Veteran journalist Anne Stockwell has snagged some impressive high-profile celebrity interviews and coming-out exclusives with gay and lesbian personalities in her role as Executive Editor of gay news magazine The Advocate. This is just one of the reasons Stockwell, who brings a storyteller’s sensibility to her work as a reporter, was honored in 2004 by Power Up (a non-profit organization that promotes the visibility and integration of gay women in entertainment, the arts, and all forms of media) as one of the “10 Amazing Women in Showbiz.”

Hailing from Baton Rouge, LA, Stockwell moved to New York City after college in order to purse a career in music. “I was trained in school to be an advertising art director. And I was naïve enough to think that was going to be my fallback job.” Stockwell sang in clubs at night, and a friend helped her land her first copy editing job to pay the bills. “I had no idea what that was. She explained it as somebody who knows grammar and looks up how to spell things. So I said, “I think I could probably do that.”

Stockwell proof-read copy for the short-lived magazine Barbara Cartland’s World of Romance (“It lasted exactly 6 issues.”) It wasn’t exactly journalistic gold, but it provided a valuable entry point into the world of publishing.

From there, Stockwell worked for a number of high-profile national publications, including Esquire, New York Magazine, and Rolling Stone before landing at The Advocate in 1993 and meeting future mentor (and then Senior Arts Editor) Judy Wieder. “The job to be her associate editor opened up, and I very timidly asked her if she thought I might do. She hired me to do it and she said, ‘I’ll teach you everything I know.’ And unlike most people who say that, she really meant it. She was a great mentor to me and a great friend.”

Working for a gay magazine marked a significant shift for Stockwell, who had logged years at straight publications at which being gay wasn’t something that one openly discussed.

She remembers, “I spent a lot of time wondering ‘Do they know if I’m gay?’ At most of the work environments I was in–when I was coming up–it was something that you paid a social price for talking about. It was understood that you were and you would bring your girlfriend to the party. But if you said, ‘gay’–as in ‘my gay lover’ (laughs)–there would be a pause. It would be like you had burped in church. Having done it, you wouldn’t want to do it again.”

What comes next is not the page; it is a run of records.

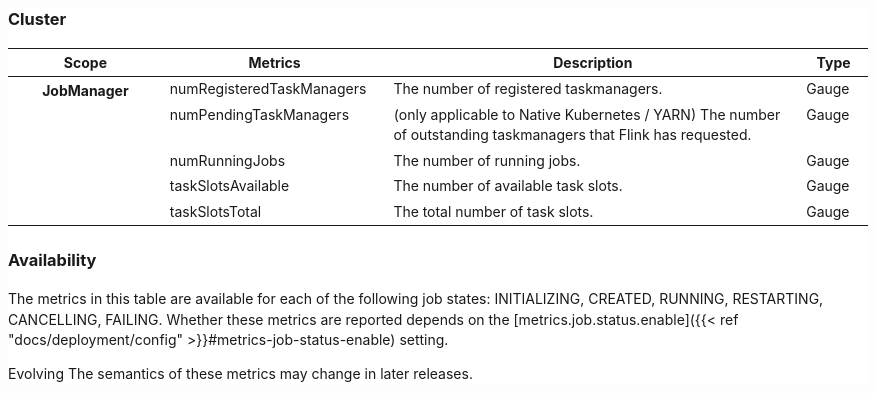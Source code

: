 </table>

### Cluster
<table class="table table-bordered">
  <thead>
    <tr>
      <th class="text-left" style="width: 18%">Scope</th>
      <th class="text-left" style="width: 26%">Metrics</th>
      <th class="text-left" style="width: 48%">Description</th>
      <th class="text-left" style="width: 8%">Type</th>
    </tr>
  </thead>
  <tbody>
    <tr>
      <th rowspan="5"><strong>JobManager</strong></th>
      <td>numRegisteredTaskManagers</td>
      <td>The number of registered taskmanagers.</td>
      <td>Gauge</td>
    </tr>
    <tr>
      <td>numPendingTaskManagers</td>
      <td>(only applicable to Native Kubernetes / YARN) The number of outstanding taskmanagers that Flink has requested.</td>
      <td>Gauge</td>
    </tr>
    <tr>
      <td>numRunningJobs</td>
      <td>The number of running jobs.</td>
      <td>Gauge</td>
    </tr>
    <tr>
      <td>taskSlotsAvailable</td>
      <td>The number of available task slots.</td>
      <td>Gauge</td>
    </tr>
    <tr>
      <td>taskSlotsTotal</td>
      <td>The total number of task slots.</td>
      <td>Gauge</td>
    </tr>
  </tbody>
</table>

### Availability

The metrics in this table are available for each of the following job states: INITIALIZING, CREATED, RUNNING, RESTARTING, CANCELLING, FAILING.
Whether these metrics are reported depends on the [metrics.job.status.enable]({{< ref "docs/deployment/config" >}}#metrics-job-status-enable) setting.

<span class="label label-info">Evolving</span> The semantics of these metrics may change in later releases.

Working for a gay publication has afforded Stockwell the unique privilege of conducting coming out interviews with celebrities like actors Heather Matarazzo and Christopher Sieber. “A lot of times I’ve had the great honor of having this be not just a job. When somebody does a coming out interview with you, it’s very special. It’s a bond that you have for life. They really put a lot of trust in your hands to do that, and people who I’ve done those interviews with, we greet each other with a lot of affection.”

One such interview particularly stands out for Stockwell. “I think in terms of how hard it was, and how risky I thought it was, Sheryl Swoopes was the queen of them all.”

Stockwell sheepishly admits that she didn’t initially understand just how big a star Swoopes was in the world of professional sports. “I’m not someone who really follows sports. I’m not one of those lesbians that already knew everything about the WNBA.” But then, “about thirty seconds later and a couple of Google searches in, I was starting to get the picture.”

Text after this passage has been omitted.